# max run lenght on 4 inch pvc



## DPJeansonne (Feb 4, 2009)

I have a Delta 50-760 1.5hp collector wihich now has its' longest run of about 25 ft of 4 inch pvc sewer drain pipe. This 25 ft run is working on a Grizzly 6x80 horizontal sander which has a non-optium collection setup. I would like to run an extension that would be a total of about 40 ft of pvc and short flex 4 inch on each end.

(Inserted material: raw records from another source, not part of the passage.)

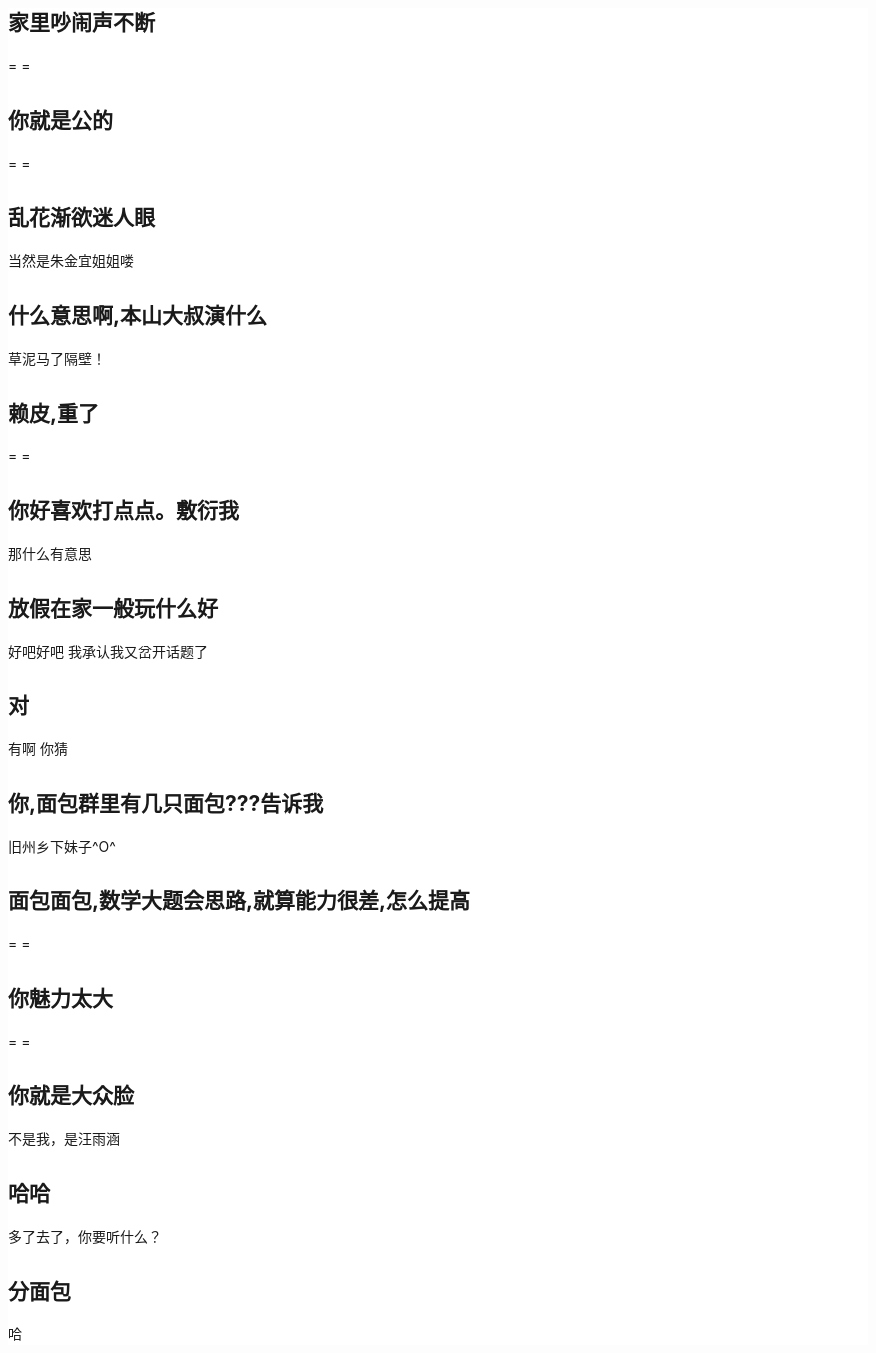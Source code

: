 ## 家里吵闹声不断
= =

## 你就是公的
= =

## 乱花渐欲迷人眼
当然是朱金宜姐姐喽

## 什么意思啊,本山大叔演什么
草泥马了隔壁！

## 赖皮,重了
= =

## 你好喜欢打点点。敷衍我
那什么有意思

## 放假在家一般玩什么好
好吧好吧 我承认我又岔开话题了

## 对
有啊 你猜

## 你,面包群里有几只面包???告诉我
旧州乡下妹子^O^

## 面包面包,数学大题会思路,就算能力很差,怎么提高
= =

## 你魅力太大
= =

## 你就是大众脸
不是我，是汪雨涵

## 哈哈
多了去了，你要听什么？

## 分面包
哈
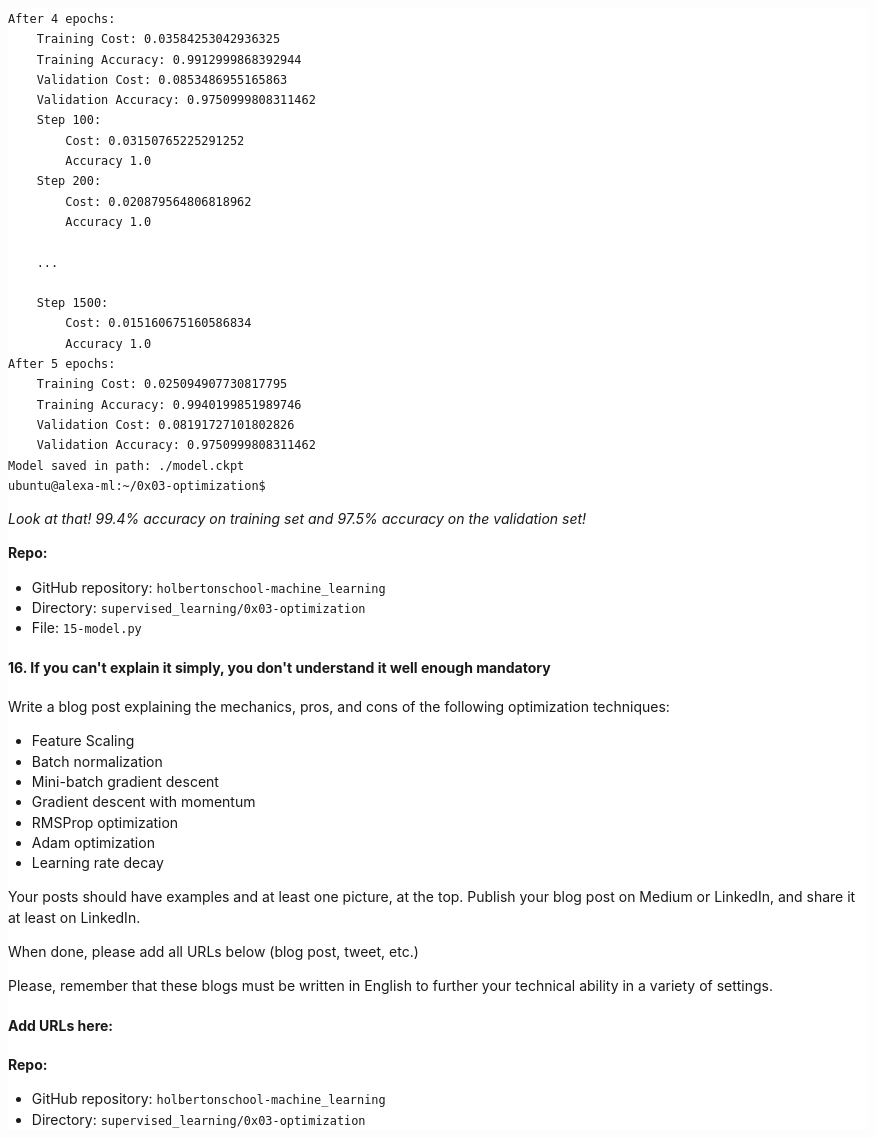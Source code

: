     After 4 epochs:
        Training Cost: 0.03584253042936325
        Training Accuracy: 0.9912999868392944
        Validation Cost: 0.0853486955165863
        Validation Accuracy: 0.9750999808311462
        Step 100:
            Cost: 0.03150765225291252
            Accuracy 1.0
        Step 200:
            Cost: 0.020879564806818962
            Accuracy 1.0
    
        ...
    
        Step 1500:
            Cost: 0.015160675160586834
            Accuracy 1.0
    After 5 epochs:
        Training Cost: 0.025094907730817795
        Training Accuracy: 0.9940199851989746
        Validation Cost: 0.08191727101802826
        Validation Accuracy: 0.9750999808311462
    Model saved in path: ./model.ckpt
    ubuntu@alexa-ml:~/0x03-optimization$
    

_Look at that! 99.4% accuracy on training set and 97.5% accuracy on the validation set!_

**Repo:**

*   GitHub repository: `holbertonschool-machine_learning`
*   Directory: `supervised_learning/0x03-optimization`
*   File: `15-model.py`

#### 16\. If you can't explain it simply, you don't understand it well enough mandatory

Write a blog post explaining the mechanics, pros, and cons of the following optimization techniques:

*   Feature Scaling
*   Batch normalization
*   Mini-batch gradient descent
*   Gradient descent with momentum
*   RMSProp optimization
*   Adam optimization
*   Learning rate decay

Your posts should have examples and at least one picture, at the top. Publish your blog post on Medium or LinkedIn, and share it at least on LinkedIn.

When done, please add all URLs below (blog post, tweet, etc.)

Please, remember that these blogs must be written in English to further your technical ability in a variety of settings.

#### Add URLs here:

**Repo:**

*   GitHub repository: `holbertonschool-machine_learning`
*   Directory: `supervised_learning/0x03-optimization`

Is that okay or would it be a waste of $ by not working adequately????


----------



## TimPa (Jan 27, 2010)

not knowing your other system arrangement, additional straight pipe (smooth inside), of similar diameter, is the least resistance increase you can add.


----------



## robert421960 (Dec 9, 2010)

DPJeansonne said:


> I have a Delta 50-760 1.5hp collector wihich now has its' longest run of about 25 ft of 4 inch pvc sewer drain pipe. This 25 ft run is working on a Grizzly 6x80 horizontal sander which has a non-optium collection setup. I would like to run an extension that would be a total of about 40 ft of pvc and short flex 4 inch on each end.
> 
> Is that okay or would it be a waste of $ by not working adequately????


 i ran about 30' on mine and im doing great on all of my ports


----------



## dbhost (Jan 28, 2008)

FWIW, I am running dual 4" split from a single 5" on my HF 2HP DC, and it handles it fine. Longest run is 18' + 3ft of flex to my lathe. It works fine as long as it isn't trying to suck up shavings that are coming at me, but for sanding that I do bottom side so the stuff shoots to the hood, it works great!

IF I were using a single drop arrangement, I would come out of the DC with 5", make your runs, and drop to 5" at the machine if need be, if not, keep your ports 5" for max airflow all the way...

The 50-760 is only a 1.5 HP machine, but outflows many 2 HP DCs due to its impeller arrangement. But a total 40' run is REALLY pushing the limits I'd think... Would it be possible to move the DC so it is more central? Maybe run 2 20' runs that can be each closed off with a blast gate? That may be a better solution for you...


----------



## joesbucketorust (Dec 13, 2011)

from my 1.5hp delta, my longest run is about 45' and it works fine.


----------



## rrbrown (Feb 15, 2009)

dbhost said:


> FWIW, I am running dual 4" split from a single 5" on my HF 2HP DC, and it handles it fine. Longest run is 18' + 3ft of flex to my lathe. It works fine as long as it isn't trying to suck up shavings that are coming at me, but for sanding that I do bottom side so the stuff shoots to the hood, it works great!
> 
> IF I were using a single drop arrangement, *I would come out of the DC with 5", make your runs, and drop to 5" at the machine if need be, if not, keep your ports 5" for max airflow all the way...*
> 
> The 50-760 is only a 1.5 HP machine, but outflows many 2 HP DCs due to its impeller arrangement. But a total 40' run is REALLY pushing the limits I'd think... Would it be possible to move the DC so it is more central? Maybe run 2 20' runs that can be each closed off with a blast gate? That may be a better solution for you...


I'm not sure why you assumed 5" would be best. The idea is right but that collector could and probably does have a 6" inlet so run the 6" main line. I ran 6" from my DC and i reduce down to 4" right at the machine and it improved 50% over the 4" on the same run of around 40'.


----------